The US Federal Reserve adopted QE in three major tranches. QE 1 and QE 2 defined specific volumes of asset purchases (including US Treasuries and ABS). Those tranches were generally targeted at boosting liquidity, whereas QE 3 was targeted at boosting the effectiveness of the monetary transmission mechanism. QE 3 also differed from QE 1 and QE 2 in that monthly purchase quotas of Treasuries and ABS were nominated without tying the program to a specific total volume.
I expect that structure of QE 3 should be adopted by RBA if it decides to purchase CGS (Commonwealth Government Securities).
Westpac has previously estimated that the supply of CGS that might be available for purchase by the RBA is probably around AUD 140 billion ( due to the majority of the AUD 600 billion on issue being “locked” in the portfolios of overseas investors, particularly central banks). Of course, the Federal government’s commitment to Budget surpluses from 2019/20 further tightens the available supply (current Budget forecasts are for surpluses of AUD 7 billion in 2019/220; AUD 11 billion in 2020/21; and AUD 17.8 billion in 2021/22).
Readers may be aware that Westpac has set out a “plan” to bring forward the personal tax cuts which are legislated for July 2022 to July 2020 in two tranches, providing the economy with a timely boost while allowing slim surpluses in 2020/21 and 2021/2022 of around AUD 4 billion in each year.
In any case, that limited supply of tradeable CGS should not deter a QE strategy. However it must take the form of an open ended monthly purchase commitment of, say, AUD 2-3 billion rather than a specific total target.
One of the RBA’s most important objectives behind unconventional policies should be to convince the market that it has an ongoing easing commitment.
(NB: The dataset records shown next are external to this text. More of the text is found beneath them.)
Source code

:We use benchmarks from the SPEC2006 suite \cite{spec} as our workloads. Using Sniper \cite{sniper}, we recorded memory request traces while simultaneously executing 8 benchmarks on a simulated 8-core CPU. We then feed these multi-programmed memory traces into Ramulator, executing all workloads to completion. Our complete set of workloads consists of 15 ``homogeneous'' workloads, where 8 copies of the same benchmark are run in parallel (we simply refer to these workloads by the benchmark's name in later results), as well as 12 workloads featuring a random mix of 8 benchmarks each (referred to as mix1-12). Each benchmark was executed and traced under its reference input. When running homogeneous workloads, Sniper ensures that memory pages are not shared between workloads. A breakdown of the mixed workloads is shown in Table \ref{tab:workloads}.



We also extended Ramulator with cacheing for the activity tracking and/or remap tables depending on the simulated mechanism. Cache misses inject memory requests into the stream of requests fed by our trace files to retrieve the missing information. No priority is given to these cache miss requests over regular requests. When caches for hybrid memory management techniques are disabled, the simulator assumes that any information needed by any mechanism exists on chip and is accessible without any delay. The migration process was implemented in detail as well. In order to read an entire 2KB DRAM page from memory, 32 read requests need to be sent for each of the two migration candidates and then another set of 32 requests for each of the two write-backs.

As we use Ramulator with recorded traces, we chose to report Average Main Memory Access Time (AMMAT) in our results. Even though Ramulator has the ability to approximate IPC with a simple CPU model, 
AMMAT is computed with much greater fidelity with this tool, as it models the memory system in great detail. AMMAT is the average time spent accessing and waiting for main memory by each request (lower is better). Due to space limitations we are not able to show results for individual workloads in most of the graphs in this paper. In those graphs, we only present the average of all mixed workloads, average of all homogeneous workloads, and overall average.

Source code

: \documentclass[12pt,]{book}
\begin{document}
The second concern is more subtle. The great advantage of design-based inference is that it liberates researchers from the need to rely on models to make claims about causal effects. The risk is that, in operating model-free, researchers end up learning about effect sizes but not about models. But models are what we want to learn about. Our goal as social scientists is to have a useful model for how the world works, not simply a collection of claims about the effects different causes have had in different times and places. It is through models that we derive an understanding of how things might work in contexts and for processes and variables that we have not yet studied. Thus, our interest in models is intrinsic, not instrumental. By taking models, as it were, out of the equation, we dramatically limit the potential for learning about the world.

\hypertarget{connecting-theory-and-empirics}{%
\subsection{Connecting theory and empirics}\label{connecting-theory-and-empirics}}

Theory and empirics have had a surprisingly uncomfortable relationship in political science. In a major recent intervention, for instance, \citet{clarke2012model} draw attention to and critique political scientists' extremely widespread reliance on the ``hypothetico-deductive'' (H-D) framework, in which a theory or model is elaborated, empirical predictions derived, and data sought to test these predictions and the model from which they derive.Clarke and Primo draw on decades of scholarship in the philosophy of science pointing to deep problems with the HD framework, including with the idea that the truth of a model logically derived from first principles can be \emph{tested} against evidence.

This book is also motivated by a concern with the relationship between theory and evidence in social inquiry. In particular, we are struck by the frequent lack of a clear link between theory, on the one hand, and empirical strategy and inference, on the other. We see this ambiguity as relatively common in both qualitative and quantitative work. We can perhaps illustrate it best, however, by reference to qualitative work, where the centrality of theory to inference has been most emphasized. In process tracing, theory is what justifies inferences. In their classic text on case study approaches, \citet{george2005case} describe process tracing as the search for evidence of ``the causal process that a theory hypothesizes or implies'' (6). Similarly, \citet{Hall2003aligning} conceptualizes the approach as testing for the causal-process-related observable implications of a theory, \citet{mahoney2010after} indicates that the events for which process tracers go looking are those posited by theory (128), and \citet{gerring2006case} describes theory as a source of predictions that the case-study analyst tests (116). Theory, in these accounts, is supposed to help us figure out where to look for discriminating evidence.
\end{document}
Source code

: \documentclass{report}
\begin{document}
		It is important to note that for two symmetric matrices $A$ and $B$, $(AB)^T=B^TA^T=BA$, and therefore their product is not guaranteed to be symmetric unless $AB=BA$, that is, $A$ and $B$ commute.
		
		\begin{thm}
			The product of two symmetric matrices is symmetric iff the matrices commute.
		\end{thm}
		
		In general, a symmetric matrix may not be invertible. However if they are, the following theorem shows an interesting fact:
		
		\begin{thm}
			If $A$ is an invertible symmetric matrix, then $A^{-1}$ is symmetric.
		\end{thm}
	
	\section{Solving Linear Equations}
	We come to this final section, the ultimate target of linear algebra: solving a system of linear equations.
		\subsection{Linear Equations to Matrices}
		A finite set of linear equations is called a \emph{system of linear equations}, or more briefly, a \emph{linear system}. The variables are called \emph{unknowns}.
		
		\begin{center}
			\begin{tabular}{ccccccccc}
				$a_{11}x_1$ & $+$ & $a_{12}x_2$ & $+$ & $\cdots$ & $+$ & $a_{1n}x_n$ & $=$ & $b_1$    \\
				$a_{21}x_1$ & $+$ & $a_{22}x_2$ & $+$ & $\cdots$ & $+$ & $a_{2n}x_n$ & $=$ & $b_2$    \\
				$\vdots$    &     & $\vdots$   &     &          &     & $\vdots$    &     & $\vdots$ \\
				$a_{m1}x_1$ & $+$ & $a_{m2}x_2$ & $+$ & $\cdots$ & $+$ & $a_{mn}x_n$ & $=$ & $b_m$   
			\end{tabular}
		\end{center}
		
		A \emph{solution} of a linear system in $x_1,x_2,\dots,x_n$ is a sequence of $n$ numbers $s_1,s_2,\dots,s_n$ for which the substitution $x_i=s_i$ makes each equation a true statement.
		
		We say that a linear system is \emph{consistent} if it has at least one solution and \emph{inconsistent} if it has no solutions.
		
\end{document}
That could be achieved with an open ended monthly program rather than a finite program, which, once completed, would risk upward pressure on the AUD as the market perceived the RBA as “done”.
Purchases of other securities, including RMBS, (around AUD 80 billion currently available) should also be considered with RMBS issued by the banks dominating supply (non- bank issuance around AUD 20 billion). Banks are capable of boosting RMBS supply over and above that supply required for the CLF liquidity facility through their self-securitisation processes.
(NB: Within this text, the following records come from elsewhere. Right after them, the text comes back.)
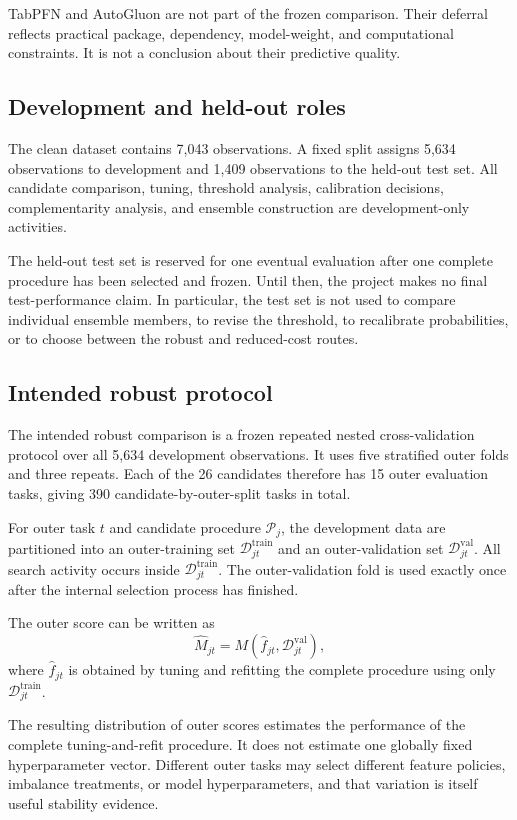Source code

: TabPFN and AutoGluon are not part of the frozen comparison. Their deferral reflects practical package, dependency, model-weight, and computational constraints. It is not a conclusion about their predictive quality.

\subsection{Development and held-out roles}

The clean dataset contains 7,043 observations. A fixed split assigns 5,634 observations to development and 1,409 observations to the held-out test set. All candidate comparison, tuning, threshold analysis, calibration decisions, complementarity analysis, and ensemble construction are development-only activities.

The held-out test set is reserved for one eventual evaluation after one complete procedure has been selected and frozen. Until then, the project makes no final test-performance claim. In particular, the test set is not used to compare individual ensemble members, to revise the threshold, to recalibrate probabilities, or to choose between the robust and reduced-cost routes.

\subsection{Intended robust protocol}

The intended robust comparison is a frozen repeated nested cross-validation protocol over all 5,634 development observations. It uses five stratified outer folds and three repeats. Each of the 26 candidates therefore has 15 outer evaluation tasks, giving 390 candidate-by-outer-split tasks in total.

For outer task $t$ and candidate procedure $\mathcal{P}_j$, the development data are partitioned into an outer-training set $\mathcal{D}^{\mathrm{train}}_{jt}$ and an outer-validation set $\mathcal{D}^{\mathrm{val}}_{jt}$. All search activity occurs inside $\mathcal{D}^{\mathrm{train}}_{jt}$. The outer-validation fold is used exactly once after the internal selection process has finished.

The outer score can be written as
\[
\widehat{M}_{jt}
=
M\left(
\widehat{f}_{jt},
\mathcal{D}^{\mathrm{val}}_{jt}
\right),
\]
where $\widehat{f}_{jt}$ is obtained by tuning and refitting the complete procedure using only $\mathcal{D}^{\mathrm{train}}_{jt}$.

The resulting distribution of outer scores estimates the performance of the complete tuning-and-refit procedure. It does not estimate one globally fixed hyperparameter vector. Different outer tasks may select different feature policies, imbalance treatments, or model hyperparameters, and that variation is itself useful stability evidence.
Hopefully by November 26 we will see the RBA’s clearer preferences for unconventional policy so we can move on from this “constructive speculation” and assess the specific policy preferences.
To again return to the November Board meeting, the minutes also discusses the Staff’s revised growth outlook. As we noted in the discussion of the SMP, there were very few changes in the RBA’s forecasts. The RBA continues to forecast trend growth (2.8%) in 2020, and above-trend growth (3.1%) in 2021. Westpac is forecasting 2.4% growth in 2020, with the major differences being around the outlook for business investment and dwelling construction. In fact, the minutes highlight that the RBA remains uncertain about the pace of recovery in the dwelling cycle with one of the key factors being the impact of rising prices in the established market on new construction of detached dwellings.
Westpac, which sees the bringing forward of the legislated personal tax cuts as central to boosting demand through 2020, would be much more comfortable if the RBA had a more “downbeat” view on growth next year. The case for tax cuts is not assisted by RBA growth forecasts pointing to a return to trend growth.
Commentary around the international outlook continues to point to risks being tilted to the downside. However, a key reason justifying the decision not to move in November was around the “decline in pessimism” which had been signalled by global financial markets. A further reason to delay any more cuts is to await outcomes for the global economy, with the developments around the US-China trade conflict being front of mind.
Recent developments would not be encouraging but, we expect, insufficiently disturbing to trigger an unexpected move in December.
The minutes provide little support for a December rate cut but certainly keep our preferred timing – next February – in the picture.
We will be eager to see more light cast on the RBA’s intentions around unconventional policies next Tuesday.